Let, $F[x]$ is a ring of integer and $q(x) \in F[x]$. What is the difference between $F[x]/q(x)$ and $F[x]/\langle q(x)\rangle$?
By definition $F[x]/q(x)$ is the set (quotient ring, thus additive group or quotient group to be exact) of residues modulo $q(x)$. Let there are $n$ elements in $F[x]/q(x)$, then for a polynomial $f(x) \in F[x]$, by division algorithm we have -
$$f(x) = p(x) q(x)+r_i(x)$$
Here, $r_i(x)$ is the residue modulo $q(x)$ for $1 \leq i \leq n$, and the residue class $\overline{r_i(x)}$ is an element of $F[x]/q(x)$. Consider the set of all multiple of $q(x)$, this set is the set of ideal $\langle q(x)\rangle$, so if we want to represent all polynomial of $F[x]$ that belongs to residue class $\overline{r_i(x)}$, we write, $\langle q(x) \rangle +r_i(x)$ which is the residue class $\overline{r_i(x)}$. i.e. $\overline{r_i(x)} = r_i(x) + \langle q(x) \rangle$.
But at the same time, by definition the elements of $F[x]/\langle q(x)\rangle$ have the form of $ r_i(x) + \langle q(x) \rangle$.
Thus, both $F[x]/q(x)$ and $F[x]/\langle q(x)\rangle$ have elements of the form $ r_i(x) + \langle q(x) \rangle$ for $i=1, 2, \cdots n$, according to above reasoning $F[x]/q(x)=F[x]/\langle q(x)\rangle$, is it correct?
Is there any technical fault in above argument?
POSTSCRIPT
I have searched in internet but couldn't find a book or lecture pdf note that explains this, so if possible provide related theorem, book, lecture note to the above question.
This is really an extended comment. I think that your confusion can be explained by looking at a more simple example.

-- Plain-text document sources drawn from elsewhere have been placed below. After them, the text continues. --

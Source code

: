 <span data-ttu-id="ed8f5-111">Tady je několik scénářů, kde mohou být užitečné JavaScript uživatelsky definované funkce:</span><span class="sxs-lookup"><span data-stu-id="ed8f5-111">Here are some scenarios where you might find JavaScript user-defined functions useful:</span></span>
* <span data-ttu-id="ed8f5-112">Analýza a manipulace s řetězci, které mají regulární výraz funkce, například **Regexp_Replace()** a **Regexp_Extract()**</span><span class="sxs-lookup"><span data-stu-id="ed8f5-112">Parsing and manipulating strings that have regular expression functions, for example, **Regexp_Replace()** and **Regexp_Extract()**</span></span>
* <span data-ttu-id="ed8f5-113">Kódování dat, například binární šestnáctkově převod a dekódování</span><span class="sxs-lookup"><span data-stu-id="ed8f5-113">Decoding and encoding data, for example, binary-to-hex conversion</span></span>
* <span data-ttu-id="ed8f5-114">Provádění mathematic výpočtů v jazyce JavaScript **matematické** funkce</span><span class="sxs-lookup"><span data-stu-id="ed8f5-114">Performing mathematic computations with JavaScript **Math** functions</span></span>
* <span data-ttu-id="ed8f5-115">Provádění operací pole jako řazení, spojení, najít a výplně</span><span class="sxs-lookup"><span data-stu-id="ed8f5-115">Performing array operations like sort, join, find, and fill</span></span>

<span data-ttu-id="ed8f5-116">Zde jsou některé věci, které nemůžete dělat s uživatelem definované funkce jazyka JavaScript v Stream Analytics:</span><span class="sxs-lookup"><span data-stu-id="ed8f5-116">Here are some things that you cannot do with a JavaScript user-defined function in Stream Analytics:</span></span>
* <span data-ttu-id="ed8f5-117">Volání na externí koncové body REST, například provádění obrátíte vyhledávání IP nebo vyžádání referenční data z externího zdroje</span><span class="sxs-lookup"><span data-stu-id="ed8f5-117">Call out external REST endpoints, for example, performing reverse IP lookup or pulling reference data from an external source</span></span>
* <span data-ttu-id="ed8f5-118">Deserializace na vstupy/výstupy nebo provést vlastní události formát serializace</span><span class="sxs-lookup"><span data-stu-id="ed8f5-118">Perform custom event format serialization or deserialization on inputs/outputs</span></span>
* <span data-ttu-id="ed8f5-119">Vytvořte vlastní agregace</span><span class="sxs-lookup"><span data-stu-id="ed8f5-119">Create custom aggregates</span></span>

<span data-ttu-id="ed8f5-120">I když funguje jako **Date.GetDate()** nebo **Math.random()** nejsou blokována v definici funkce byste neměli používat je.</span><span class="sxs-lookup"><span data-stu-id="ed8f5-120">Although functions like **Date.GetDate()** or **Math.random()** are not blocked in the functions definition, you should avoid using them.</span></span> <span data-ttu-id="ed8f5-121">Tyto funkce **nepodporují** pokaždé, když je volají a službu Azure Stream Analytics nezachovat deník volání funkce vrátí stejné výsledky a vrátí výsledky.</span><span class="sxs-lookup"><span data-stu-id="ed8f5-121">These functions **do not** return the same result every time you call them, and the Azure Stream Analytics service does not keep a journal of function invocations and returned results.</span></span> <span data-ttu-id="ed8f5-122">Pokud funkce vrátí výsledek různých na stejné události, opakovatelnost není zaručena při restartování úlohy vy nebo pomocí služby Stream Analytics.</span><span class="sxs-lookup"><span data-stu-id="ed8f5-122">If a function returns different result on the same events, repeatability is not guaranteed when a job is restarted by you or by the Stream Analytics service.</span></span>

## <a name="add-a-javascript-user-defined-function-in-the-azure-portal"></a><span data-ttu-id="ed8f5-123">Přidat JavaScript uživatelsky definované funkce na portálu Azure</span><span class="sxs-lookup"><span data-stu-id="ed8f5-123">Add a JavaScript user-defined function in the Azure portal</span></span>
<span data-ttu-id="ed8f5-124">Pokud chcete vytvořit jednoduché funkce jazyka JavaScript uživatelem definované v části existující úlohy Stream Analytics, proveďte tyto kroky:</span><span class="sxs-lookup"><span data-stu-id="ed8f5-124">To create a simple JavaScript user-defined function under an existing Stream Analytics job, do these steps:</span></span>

Let's look at the ring $\mathbb{Z}$, and the element $3\in\mathbb{Z}$.
(i) I think it is standard mathematical notation that $$ \mathbb{Z}/\langle 3\rangle =\left\{ a+\langle 3\rangle \mid a\in\mathbb{Z}\right\}= \left\{ 0+ \langle 3\rangle, 1+\langle 3\rangle, 2+\langle 3\rangle\right\}. $$ I think that it is also very standard to write $\bar{a}:=a+\langle 3\rangle$, so that $$ \mathbb{Z}/\langle 3\rangle =\left\{\bar{0},\bar{1},\bar{2}\right\}. $$
(ii) As far as I can understand your explanation you seem to suggest that $\mathbb{Z}/3$ should consist of the three elements $\{0,1,2\}$, the minimal possible non-negative remainders under division by $3$; and that the operations on this set should be the ordinary ones followed by taking the remainder modulo $3$. It is easy but tedious to show that this is indeed a ring.
Your explanation of why the two rings (the quotient ring defined on the set of cosets, and the ring defined on the three natural numbers $0,1,2$) are isomorphic can be cleaned up and is basically OK.
It seems to me, though, that for almost a century the approach (i) is the one adopted by mathematicians, and I'd wonder whether anyone using (ii) was a serious player.